- **Exercise instructions**:
Collect the lines of the entries where "tanto" shows up.

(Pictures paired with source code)
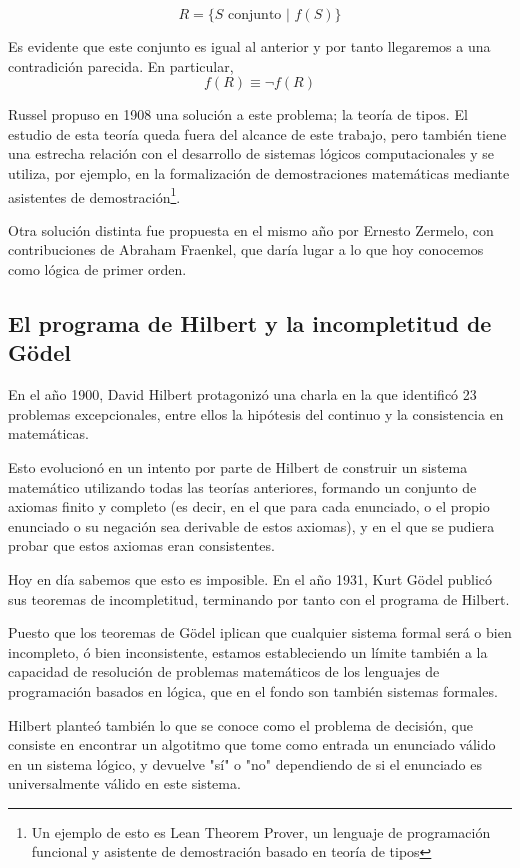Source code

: \documentclass{article}
\begin{document}
$$
    R = \{S \,\, \text{conjunto} \,\, | \,\, f(S)\}
$$

Es evidente que este conjunto es igual al anterior y por tanto llegaremos a una contradición parecida. En particular, $$f(R) \equiv \lnot f(R)$$

Russel propuso en 1908 una solución a este problema; la teoría de tipos. El estudio de esta teoría queda fuera del alcance de este trabajo, pero también tiene una estrecha relación con el desarrollo de sistemas lógicos computacionales y se utiliza, por ejemplo, en la formalización de demostraciones matemáticas mediante asistentes de demostración\footnote{Un ejemplo de esto es Lean Theorem Prover, un lenguaje de programación funcional y asistente de demostración basado en teoría de tipos}.

Otra solución distinta fue propuesta en el mismo año por Ernesto Zermelo, con contribuciones de Abraham Fraenkel, que daría lugar a lo que hoy conocemos como lógica de primer orden.

\subsection{El programa de Hilbert y la incompletitud de Gödel}

En el año 1900, David Hilbert protagonizó una charla en la que identificó 23 problemas excepcionales, entre ellos la hipótesis del continuo y la consistencia en matemáticas.

Esto evolucionó en un intento por parte de Hilbert de construir un sistema matemático utilizando todas las teorías anteriores, formando un conjunto de axiomas finito y completo (es decir, en el que para cada enunciado, o el propio enunciado o su negación sea derivable de estos axiomas), y en el que se pudiera probar que estos axiomas eran consistentes.

Hoy en día sabemos que esto es imposible. En el año 1931, Kurt Gödel publicó sus teoremas de incompletitud, terminando por tanto con el programa de Hilbert\cite{blackburn2005oxford}.

Puesto que los teoremas de Gödel iplican que cualquier sistema formal será o bien incompleto, ó bien inconsistente, estamos estableciendo un límite también a la capacidad de resolución de problemas matemáticos de los lenguajes de programación basados en lógica, que en el fondo son también sistemas formales.

Hilbert planteó también lo que se conoce como el problema de decisión, que consiste en encontrar un algotitmo que tome como entrada un enunciado válido en un sistema lógico, y devuelve "sí" o "no" dependiendo de si el enunciado es universalmente válido en este sistema\cite{blackburn2005oxford}.
\end{document}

- **Result of the exercise**:
Es evidente que este conjunto es igual al anterior y por tanto llegaremos a una contradición parecida. En particular, $$f(R) \equiv \lnot f(R)$$
Hoy en día sabemos que esto es imposible. En el año 1931, Kurt Gödel publicó sus teoremas de incompletitud, terminando por tanto con el programa de Hilbert\cite{blackburn2005oxford}.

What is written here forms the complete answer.